品種別にみると、熱延鋼板類(49.5%増)は大幅増、冷延鋼板類(4.4%増)、亜鉛めっき鋼板(11.7%増)もプラスとなった。
○ 2月の輸出平均単価は、全鉄鋼ベースで前月比+18ドルの1,003ドルとなり、再び1,000ドルを超えた。
7.海外市場
-鉄鋼需給は、引き締まりつつも不透明感増し、先行き注視が必要?
?概 況
世界経済は米国の景気後退懸念が強まると同時に、エネルギー価格高騰を発端としたインフレ懸念がこれまで高成長を持続してきた新興経済国にも拡がりを見せるなど、先行き不透明感が増してきている。
一方、鉄鋼生産は中国を始めとしてなお高水準の伸びが続いており、更に多数の設備増強計画が進められている。景気減速下でインフレが懸念されるなど微妙な局面にあって、足下では世界の鉄鋼需給は引き締まりの方向にあるが、その先行きには充分注視が必要である。
2.主要国の鉄鋼需給動向
○ 米国
米国経済は原油高や雇用悪化、消費減速等々悪化材料が目立ち、景気後退の可能性が現実味を帯びてきた。FRBは昨年秋口以降金融緩和を実施するも更なる緩和はインフレ圧力を再燃させると慎重な構えを見せ始めている。需要産業は自動車を始め総じて低調ながらも輸入減・輸出増に加え、先高を見越した仮需もあって鋼材出荷は前年同月を上回っている。鋼材需給はこうしたことから引き締まりの様相を強め、鋼材価格は原燃料高も相俟って薄板類を中心に続伸している。
〇欧州
EU経済は緩やかな成長が続くも拡大テンポの鈍化が目立ってきた。域内鋼材需要は底堅くも力強さを欠くなかで、1~2月累計の粗鋼生産は前年同期比1.5%減となった。一方、鋼材輸入の勢いが衰えていることなどから域内市場は供給タイトな情勢となっており、
鋼材市況も3月には各市場及び品種にわたって全面高の展開となった。鋼材価格の先高感も相俟って域内ミルへの発注意欲は当面は旺盛に推移する見込みとなっている。 〇中国
中国経済は輸出の鈍化が窺われるものの、投資活動は依然活発で物価高騰が続くなど過熱気味で推移している。鉄鋼需要産業は建設投資や自動車、造船等総じて好調を持続しており、1~2月累計の鋼材生産は前年同期比12.2%増と依然2桁の伸びを示している。
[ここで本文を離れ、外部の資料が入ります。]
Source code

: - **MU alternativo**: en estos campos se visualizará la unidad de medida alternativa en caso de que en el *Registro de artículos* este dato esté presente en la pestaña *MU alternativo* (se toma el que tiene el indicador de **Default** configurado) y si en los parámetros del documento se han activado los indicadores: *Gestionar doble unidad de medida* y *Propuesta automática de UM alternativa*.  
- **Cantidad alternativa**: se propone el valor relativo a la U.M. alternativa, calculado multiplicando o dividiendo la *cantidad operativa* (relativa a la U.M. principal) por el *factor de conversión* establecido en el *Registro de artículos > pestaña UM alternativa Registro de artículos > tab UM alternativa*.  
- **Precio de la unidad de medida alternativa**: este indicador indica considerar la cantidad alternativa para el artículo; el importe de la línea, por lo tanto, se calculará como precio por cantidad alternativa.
3月の鋼材輸出(速報)は前年同月比22.6%減の416万トンと6ヶ月連続で前年同月を下回っており、1~3月累計(速報)も前年同期比19.3%減の1,139万トンとCISAによる2008年の予測4,800万トンを5%程下回るペースで推移している。
〇韓国
韓国経済は堅調な輸出と民間消費に支えられて安定的に推移している。鉄鋼需要産業は造船を始めとして堅調を維持しており、2007年の鋼材生産は前年比6.5%増、2008年1~2月累計の粗鋼生産は能力増強も相俟って同10.1%増となっている。一方、鋼材貿易輸入は国内供給が限られている半製品や厚板を中心にして大幅な増加を辿っている。
〇タイ
タイ経済は輸出の先行き減速が懸念されるなか、サマック新政権の景気浮揚策(個人・法人減税、大規模インフラ整備事業)による内需の拡大が期待されている。2月の鋼材生産は熱延・冷延薄板類が8ヶ月振りの前年同月比マイナスとなりながらも、棒・形鋼、亜鉛めっき鋼板は増加に転じている。一方、1~2月累計の鋼材貿易は輸出が前年同期比43.3%増、輸入が同13.7%減と輸出増・輸入減の傾向となっている。
〇マレーシア
マレーシア経済は政治不安定化の影響が懸念されるものの、個人消費と投資に牽引されて堅調に推移している。鉄鋼需要産業は建設、製造業ともに好調を持続しており、1月の鋼材生産は亜鉛めっき鋼板が引き続き2桁増となったほか、棒鋼・線材が6ヶ月振りに前年同月を上回り、溶接鋼管も3ヶ月振りの前年同月比プラスとなっている。
〇インド
インド経済は依然高度成長を続けているが、ここにきて物価の騰勢が一段と強まり、政府はインフレ抑制に乗り出している。鉄鋼需要産業は堅調ながら製造業活動が高金利の影響で減速傾向を示し、建設活動も原材料の入手難などによるプロジェクトへの影響が危惧され、当面の成行きが注視される。1~2月累計の鋼材生産は前年同期比2.6%増と増産が続いている。一方、1月の鋼材貿易は輸出が前年同月比34.3%減、輸入が同9.5%減となっている。